(Dataset entries)
Content starts

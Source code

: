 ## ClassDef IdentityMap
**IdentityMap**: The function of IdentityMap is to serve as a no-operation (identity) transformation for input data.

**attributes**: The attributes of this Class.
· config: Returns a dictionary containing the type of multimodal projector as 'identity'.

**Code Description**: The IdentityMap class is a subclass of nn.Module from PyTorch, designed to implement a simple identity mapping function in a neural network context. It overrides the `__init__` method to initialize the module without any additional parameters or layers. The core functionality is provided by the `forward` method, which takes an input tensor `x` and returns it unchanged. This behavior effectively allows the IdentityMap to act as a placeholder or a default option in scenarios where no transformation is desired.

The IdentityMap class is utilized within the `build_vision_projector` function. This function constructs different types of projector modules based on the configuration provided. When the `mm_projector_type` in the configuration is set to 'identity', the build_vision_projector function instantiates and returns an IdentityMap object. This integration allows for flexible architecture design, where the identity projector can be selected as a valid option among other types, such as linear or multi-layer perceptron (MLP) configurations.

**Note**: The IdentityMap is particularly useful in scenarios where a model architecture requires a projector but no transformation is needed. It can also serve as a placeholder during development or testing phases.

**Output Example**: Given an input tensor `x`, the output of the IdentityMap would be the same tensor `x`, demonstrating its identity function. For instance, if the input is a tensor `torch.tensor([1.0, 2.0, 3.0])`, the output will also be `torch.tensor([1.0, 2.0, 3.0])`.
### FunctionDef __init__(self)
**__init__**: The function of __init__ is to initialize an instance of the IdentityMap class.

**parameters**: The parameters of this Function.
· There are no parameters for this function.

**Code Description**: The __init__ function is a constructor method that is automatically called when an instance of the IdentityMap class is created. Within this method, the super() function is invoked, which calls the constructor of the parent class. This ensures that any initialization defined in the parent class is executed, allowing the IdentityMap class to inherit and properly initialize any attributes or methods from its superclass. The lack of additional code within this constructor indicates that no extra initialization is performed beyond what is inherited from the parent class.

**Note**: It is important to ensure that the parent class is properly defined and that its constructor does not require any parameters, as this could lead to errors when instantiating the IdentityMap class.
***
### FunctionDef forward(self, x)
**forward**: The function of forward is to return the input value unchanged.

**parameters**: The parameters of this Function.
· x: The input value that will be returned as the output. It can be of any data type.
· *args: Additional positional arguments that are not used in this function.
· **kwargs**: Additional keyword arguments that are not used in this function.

Content ends
Content starts

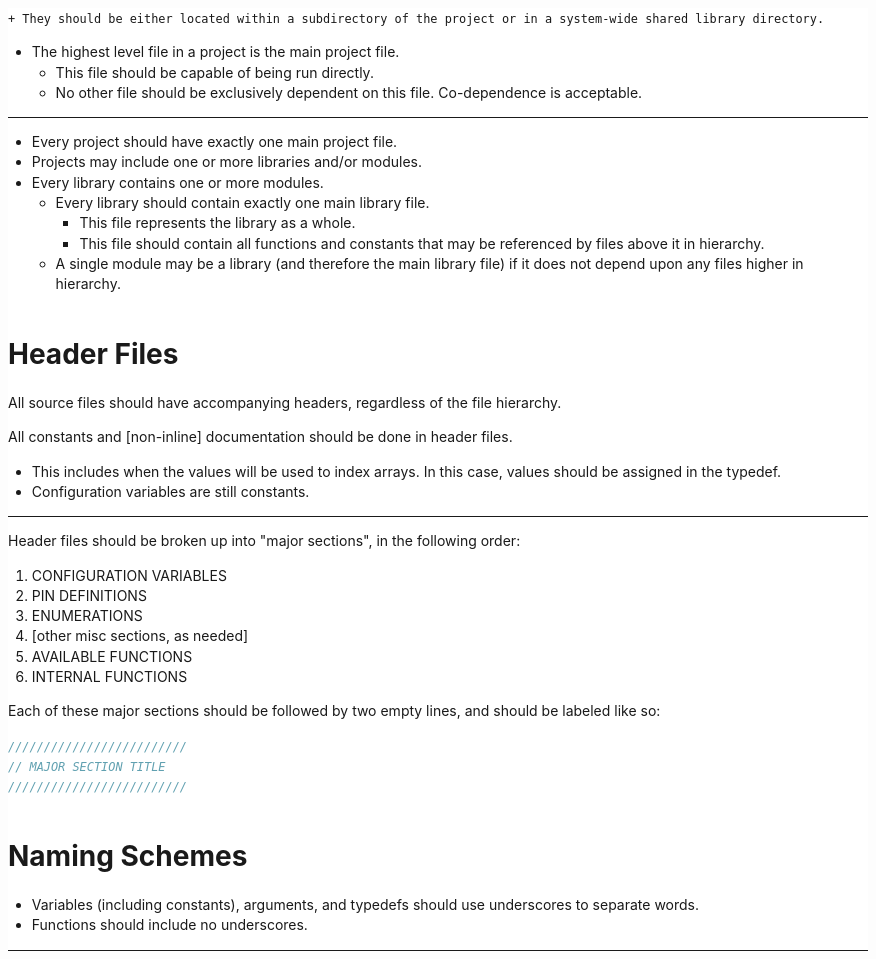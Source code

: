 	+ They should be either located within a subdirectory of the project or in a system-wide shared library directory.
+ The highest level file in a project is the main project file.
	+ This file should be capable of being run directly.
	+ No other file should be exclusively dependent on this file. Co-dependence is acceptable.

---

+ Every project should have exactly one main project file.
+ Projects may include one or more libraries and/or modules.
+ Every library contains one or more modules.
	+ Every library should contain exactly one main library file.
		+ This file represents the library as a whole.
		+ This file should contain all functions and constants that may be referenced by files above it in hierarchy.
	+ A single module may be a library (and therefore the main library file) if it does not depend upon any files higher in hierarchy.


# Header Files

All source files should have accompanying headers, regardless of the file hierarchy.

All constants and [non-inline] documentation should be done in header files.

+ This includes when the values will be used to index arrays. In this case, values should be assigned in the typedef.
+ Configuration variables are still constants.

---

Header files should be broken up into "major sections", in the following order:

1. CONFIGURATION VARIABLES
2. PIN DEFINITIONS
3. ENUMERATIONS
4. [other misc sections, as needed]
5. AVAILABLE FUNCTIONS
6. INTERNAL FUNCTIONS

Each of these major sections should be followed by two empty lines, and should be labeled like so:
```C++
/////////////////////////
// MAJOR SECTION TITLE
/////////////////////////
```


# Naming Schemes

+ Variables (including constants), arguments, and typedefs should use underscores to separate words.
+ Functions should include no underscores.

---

Content ends

Problem to work on: The lines above starting at the one that contains "The IdentityMap class is utilized" and ending at the one that contains "or testing phases." must be transcribed exactly, and no other lines may appear.

Answer box:
The IdentityMap class is utilized within the `build_vision_projector` function. This function constructs different types of projector modules based on the configuration provided. When the `mm_projector_type` in the configuration is set to 'identity', the build_vision_projector function instantiates and returns an IdentityMap object. This integration allows for flexible architecture design, where the identity projector can be selected as a valid option among other types, such as linear or multi-layer perceptron (MLP) configurations.

**Note**: The IdentityMap is particularly useful in scenarios where a model architecture requires a projector but no transformation is needed. It can also serve as a placeholder during development or testing phases.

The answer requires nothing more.